The morning started off with the very talented and very funny Kendall Payne. A gifted musician and songwriter, she not only made us laugh, but made us think. I've never heard of her before, but I will be looking to add some of her music to my iPod. She's that good.

Next up was Dr. Richard Allen Farmer. Dr. Farmer is a real renaissance man. I knew he was cool when we walked up on stage with his MacBook Pro and used that for notes. A musician, speaker, pastor, pilot and a whole bunch more. He led us on a tour inside the mind of the artist. I always really enjoy these types of talks because it reminds me that I'm not crazy. Here are some of the notes I took. These are pretty raw, and will likely merit more unpacking as I get home and process. This is one session I would recommend buying if you weren't here. I may buy it… and I was here.

  • Artists are different. Let's take a tour inside the artist's head. We think differently, we act differently, we have different assumptions.
  • Consider daVinci. He wouldn't take "yes" for an answer. He had insatiable curiosity. He asked questions.
  • We want to know how things work, why things are the way they are. We're curious about history, about current events, about all sorts of things. This is what makes us annoying to other people. We keep pushing the edges, we push the limits, we push buttons, we push anything. We keep asking why or why not?
  • The artist welcomes friction. We enjoy putting disparate pieces together and forcing things together that don't normally go together.
  • When it comes to worship styles, the problem is not with anyone style, but with the reluctance for people to rub up against a multiplicity of styles.
  • Contrary to popular opinion, the people whom we serve are not stupid. They are able to go with you. They like to be led.
  • We should want always to be able to speak, and be able to articulate what we have turned out in our art. But it takes work. It's hard work. People don't always see the hard work.
  • Woe to the artist that is voluntarily inarticulate. Christ was called the Word of God. Apparently there is something important about words.
  • Something else we might see in an artist's head is a cloud, a vapor, a mystery. Artists are laboring to be articulate and speechless at the same time. Sometimes, we want to be made speechless. We want to be overwhelmed by the mystery of our faith. To be lost in wonder, love and praise.

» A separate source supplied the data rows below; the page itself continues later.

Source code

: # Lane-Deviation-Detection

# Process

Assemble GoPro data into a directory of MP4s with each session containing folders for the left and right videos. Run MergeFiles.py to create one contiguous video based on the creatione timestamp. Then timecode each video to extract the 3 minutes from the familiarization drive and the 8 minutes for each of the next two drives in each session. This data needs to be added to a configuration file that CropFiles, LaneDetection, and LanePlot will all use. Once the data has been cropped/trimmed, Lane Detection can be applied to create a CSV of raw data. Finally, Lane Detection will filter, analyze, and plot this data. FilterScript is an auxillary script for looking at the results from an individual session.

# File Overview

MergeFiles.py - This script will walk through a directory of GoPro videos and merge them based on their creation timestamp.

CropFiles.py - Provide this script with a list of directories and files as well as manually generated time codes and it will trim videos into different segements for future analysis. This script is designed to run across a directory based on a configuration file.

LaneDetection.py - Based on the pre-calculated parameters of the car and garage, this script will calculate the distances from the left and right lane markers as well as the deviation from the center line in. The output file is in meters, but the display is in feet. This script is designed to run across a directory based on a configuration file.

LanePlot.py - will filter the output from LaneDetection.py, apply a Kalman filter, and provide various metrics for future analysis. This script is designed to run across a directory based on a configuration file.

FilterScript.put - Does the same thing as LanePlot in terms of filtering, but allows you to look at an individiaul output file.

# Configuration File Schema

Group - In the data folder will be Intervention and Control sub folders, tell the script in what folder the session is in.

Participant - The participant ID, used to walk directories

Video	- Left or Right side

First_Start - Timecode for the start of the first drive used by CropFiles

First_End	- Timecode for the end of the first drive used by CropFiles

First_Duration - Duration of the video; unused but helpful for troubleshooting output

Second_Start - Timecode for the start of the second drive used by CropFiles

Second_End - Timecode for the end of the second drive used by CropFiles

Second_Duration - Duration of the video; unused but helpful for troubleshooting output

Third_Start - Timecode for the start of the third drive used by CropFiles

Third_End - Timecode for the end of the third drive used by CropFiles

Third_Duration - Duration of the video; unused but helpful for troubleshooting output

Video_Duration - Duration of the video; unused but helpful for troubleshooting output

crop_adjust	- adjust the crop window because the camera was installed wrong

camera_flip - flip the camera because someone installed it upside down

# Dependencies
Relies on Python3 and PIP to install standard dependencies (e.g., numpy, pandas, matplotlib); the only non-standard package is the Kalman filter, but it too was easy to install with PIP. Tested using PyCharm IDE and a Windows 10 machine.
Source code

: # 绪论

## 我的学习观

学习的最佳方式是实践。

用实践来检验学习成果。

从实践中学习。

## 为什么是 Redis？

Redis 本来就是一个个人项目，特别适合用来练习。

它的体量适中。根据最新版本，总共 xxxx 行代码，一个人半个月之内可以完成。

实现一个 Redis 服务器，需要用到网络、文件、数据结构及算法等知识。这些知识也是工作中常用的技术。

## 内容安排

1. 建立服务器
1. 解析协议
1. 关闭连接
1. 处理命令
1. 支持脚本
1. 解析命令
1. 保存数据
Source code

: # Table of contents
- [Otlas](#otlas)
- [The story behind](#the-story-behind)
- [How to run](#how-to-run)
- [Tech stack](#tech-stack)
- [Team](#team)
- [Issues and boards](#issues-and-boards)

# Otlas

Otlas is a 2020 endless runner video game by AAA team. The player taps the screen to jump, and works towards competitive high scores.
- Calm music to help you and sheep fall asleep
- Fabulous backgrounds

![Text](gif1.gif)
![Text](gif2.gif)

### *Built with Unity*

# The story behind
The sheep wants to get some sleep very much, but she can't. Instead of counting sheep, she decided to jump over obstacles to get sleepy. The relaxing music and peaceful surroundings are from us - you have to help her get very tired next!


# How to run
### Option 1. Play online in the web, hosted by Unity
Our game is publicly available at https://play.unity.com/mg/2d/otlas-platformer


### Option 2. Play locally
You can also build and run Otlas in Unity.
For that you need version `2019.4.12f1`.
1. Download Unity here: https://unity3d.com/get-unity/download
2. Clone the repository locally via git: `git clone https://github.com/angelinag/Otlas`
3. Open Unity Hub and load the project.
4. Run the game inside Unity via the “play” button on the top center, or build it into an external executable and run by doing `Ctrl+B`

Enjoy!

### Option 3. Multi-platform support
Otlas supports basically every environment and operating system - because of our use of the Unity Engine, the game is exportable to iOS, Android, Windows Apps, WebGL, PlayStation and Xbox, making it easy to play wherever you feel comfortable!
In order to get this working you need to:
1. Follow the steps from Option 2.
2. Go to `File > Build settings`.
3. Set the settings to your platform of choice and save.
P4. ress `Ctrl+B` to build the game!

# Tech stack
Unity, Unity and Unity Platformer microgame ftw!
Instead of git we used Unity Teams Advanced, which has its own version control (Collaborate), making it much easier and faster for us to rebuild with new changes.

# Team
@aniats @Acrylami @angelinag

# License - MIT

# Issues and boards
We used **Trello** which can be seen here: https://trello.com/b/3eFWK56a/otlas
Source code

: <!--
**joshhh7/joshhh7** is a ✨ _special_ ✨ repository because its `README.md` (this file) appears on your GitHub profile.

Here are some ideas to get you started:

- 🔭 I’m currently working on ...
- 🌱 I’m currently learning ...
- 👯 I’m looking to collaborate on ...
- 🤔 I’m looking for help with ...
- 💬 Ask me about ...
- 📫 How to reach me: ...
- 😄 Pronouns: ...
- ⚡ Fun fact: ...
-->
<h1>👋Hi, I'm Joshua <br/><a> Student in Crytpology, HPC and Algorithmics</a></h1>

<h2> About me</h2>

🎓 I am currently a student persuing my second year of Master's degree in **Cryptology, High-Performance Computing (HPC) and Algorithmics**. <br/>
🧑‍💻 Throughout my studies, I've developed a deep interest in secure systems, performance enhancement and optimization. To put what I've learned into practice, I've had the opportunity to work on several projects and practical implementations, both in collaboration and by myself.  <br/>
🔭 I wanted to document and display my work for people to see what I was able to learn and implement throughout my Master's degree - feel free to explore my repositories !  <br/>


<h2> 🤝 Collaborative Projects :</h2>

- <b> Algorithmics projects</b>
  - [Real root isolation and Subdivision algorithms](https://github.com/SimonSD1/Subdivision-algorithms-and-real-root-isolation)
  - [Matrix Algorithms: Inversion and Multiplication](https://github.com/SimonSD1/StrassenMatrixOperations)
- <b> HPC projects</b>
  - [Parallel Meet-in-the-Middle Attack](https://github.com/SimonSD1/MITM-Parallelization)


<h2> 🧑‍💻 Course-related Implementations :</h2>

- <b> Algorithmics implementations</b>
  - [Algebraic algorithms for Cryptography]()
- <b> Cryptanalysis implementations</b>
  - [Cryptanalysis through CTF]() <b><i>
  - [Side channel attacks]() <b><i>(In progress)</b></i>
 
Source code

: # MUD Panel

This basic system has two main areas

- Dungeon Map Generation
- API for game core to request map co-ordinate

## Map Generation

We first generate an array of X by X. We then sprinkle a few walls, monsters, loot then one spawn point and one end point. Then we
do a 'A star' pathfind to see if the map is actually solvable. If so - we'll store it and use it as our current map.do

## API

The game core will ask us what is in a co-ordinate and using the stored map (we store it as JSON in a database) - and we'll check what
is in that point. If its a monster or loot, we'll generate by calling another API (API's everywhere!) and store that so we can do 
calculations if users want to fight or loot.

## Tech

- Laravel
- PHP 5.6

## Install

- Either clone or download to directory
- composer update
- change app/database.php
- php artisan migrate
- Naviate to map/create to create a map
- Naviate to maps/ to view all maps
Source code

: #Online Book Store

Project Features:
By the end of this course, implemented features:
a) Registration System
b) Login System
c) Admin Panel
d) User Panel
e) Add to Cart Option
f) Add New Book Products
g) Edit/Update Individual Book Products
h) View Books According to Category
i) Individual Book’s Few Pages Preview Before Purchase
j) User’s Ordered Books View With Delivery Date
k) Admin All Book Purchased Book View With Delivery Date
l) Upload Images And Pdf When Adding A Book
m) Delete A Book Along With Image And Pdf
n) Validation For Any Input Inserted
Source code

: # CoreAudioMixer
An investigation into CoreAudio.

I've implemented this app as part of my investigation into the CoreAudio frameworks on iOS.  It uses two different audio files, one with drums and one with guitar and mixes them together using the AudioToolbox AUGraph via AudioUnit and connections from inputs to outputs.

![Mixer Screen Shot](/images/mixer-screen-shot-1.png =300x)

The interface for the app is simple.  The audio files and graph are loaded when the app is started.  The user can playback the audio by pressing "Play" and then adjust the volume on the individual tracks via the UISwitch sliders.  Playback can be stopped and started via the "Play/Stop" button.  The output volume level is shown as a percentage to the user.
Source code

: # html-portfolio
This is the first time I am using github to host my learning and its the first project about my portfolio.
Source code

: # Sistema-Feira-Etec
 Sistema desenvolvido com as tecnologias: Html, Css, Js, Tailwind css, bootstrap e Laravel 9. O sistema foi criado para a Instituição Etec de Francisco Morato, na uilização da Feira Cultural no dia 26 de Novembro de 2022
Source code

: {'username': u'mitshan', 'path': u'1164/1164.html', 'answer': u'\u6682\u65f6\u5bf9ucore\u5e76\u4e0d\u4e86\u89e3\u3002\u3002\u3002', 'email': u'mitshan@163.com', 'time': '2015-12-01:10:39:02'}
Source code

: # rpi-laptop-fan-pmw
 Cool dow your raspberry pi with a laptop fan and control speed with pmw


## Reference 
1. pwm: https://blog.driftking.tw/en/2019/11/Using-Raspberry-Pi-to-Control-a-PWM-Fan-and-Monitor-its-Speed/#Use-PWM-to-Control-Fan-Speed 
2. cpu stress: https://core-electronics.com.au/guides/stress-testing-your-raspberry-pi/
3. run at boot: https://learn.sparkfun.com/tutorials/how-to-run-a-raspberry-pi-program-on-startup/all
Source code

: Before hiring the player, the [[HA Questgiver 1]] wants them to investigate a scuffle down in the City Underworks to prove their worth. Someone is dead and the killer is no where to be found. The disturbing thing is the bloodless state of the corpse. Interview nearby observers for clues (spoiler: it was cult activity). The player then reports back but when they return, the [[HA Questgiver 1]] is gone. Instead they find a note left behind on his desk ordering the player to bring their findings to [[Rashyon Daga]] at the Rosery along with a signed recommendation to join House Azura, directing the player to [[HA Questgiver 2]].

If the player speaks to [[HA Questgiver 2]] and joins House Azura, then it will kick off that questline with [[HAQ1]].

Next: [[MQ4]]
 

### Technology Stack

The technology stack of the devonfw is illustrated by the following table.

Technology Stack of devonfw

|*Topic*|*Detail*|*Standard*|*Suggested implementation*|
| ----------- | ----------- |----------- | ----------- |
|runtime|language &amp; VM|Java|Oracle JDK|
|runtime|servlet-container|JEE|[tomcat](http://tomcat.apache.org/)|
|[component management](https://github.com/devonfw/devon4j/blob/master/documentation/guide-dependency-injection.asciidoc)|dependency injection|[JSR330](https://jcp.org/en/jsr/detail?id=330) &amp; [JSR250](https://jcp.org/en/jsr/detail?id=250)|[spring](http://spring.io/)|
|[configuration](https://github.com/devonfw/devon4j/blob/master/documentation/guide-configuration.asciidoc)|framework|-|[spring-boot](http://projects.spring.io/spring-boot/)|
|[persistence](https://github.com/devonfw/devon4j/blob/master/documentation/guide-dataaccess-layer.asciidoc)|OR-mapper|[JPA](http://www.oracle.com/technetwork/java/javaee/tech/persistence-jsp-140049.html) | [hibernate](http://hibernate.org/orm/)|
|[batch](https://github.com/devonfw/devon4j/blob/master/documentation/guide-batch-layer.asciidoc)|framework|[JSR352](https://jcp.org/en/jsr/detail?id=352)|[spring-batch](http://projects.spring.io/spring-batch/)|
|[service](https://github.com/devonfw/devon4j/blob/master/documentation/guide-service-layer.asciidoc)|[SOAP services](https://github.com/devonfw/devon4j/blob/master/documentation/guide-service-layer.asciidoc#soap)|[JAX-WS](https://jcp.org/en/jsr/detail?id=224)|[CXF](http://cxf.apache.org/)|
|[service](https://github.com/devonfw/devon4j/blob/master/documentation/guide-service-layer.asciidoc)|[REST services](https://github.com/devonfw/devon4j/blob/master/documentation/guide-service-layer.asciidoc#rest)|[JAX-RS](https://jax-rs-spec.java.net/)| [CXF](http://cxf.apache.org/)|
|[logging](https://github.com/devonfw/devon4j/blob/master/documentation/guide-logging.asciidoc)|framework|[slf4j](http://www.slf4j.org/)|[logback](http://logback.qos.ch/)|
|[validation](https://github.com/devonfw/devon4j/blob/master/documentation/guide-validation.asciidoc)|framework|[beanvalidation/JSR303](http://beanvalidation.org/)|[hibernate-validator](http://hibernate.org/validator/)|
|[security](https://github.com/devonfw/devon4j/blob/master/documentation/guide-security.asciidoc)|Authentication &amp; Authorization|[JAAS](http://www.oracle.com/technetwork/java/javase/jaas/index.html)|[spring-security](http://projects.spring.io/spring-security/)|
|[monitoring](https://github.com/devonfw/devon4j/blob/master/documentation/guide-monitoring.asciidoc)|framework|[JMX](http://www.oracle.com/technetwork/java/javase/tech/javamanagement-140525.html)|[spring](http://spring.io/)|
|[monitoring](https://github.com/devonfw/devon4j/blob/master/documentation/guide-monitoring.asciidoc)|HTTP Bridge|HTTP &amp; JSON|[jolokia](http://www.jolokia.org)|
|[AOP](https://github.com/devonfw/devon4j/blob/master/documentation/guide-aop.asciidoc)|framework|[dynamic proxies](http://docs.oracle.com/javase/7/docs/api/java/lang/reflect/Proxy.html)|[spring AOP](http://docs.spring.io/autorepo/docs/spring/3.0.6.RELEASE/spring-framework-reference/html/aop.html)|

There was a lot more there, but that gives you a flavor. I'm pretty much a cheapskate most of the time, but I will be picking this talk up to listen to again.

During the break I talked to the ProPresenter guys for a bit and learned a little more of the plans for the next round of updates. I'll write more about that later. Some good stuff coming. I thought the next session started at 11:30, but I guess it's actually 11:00 since the band is on stage rocking the house. So I'd better go!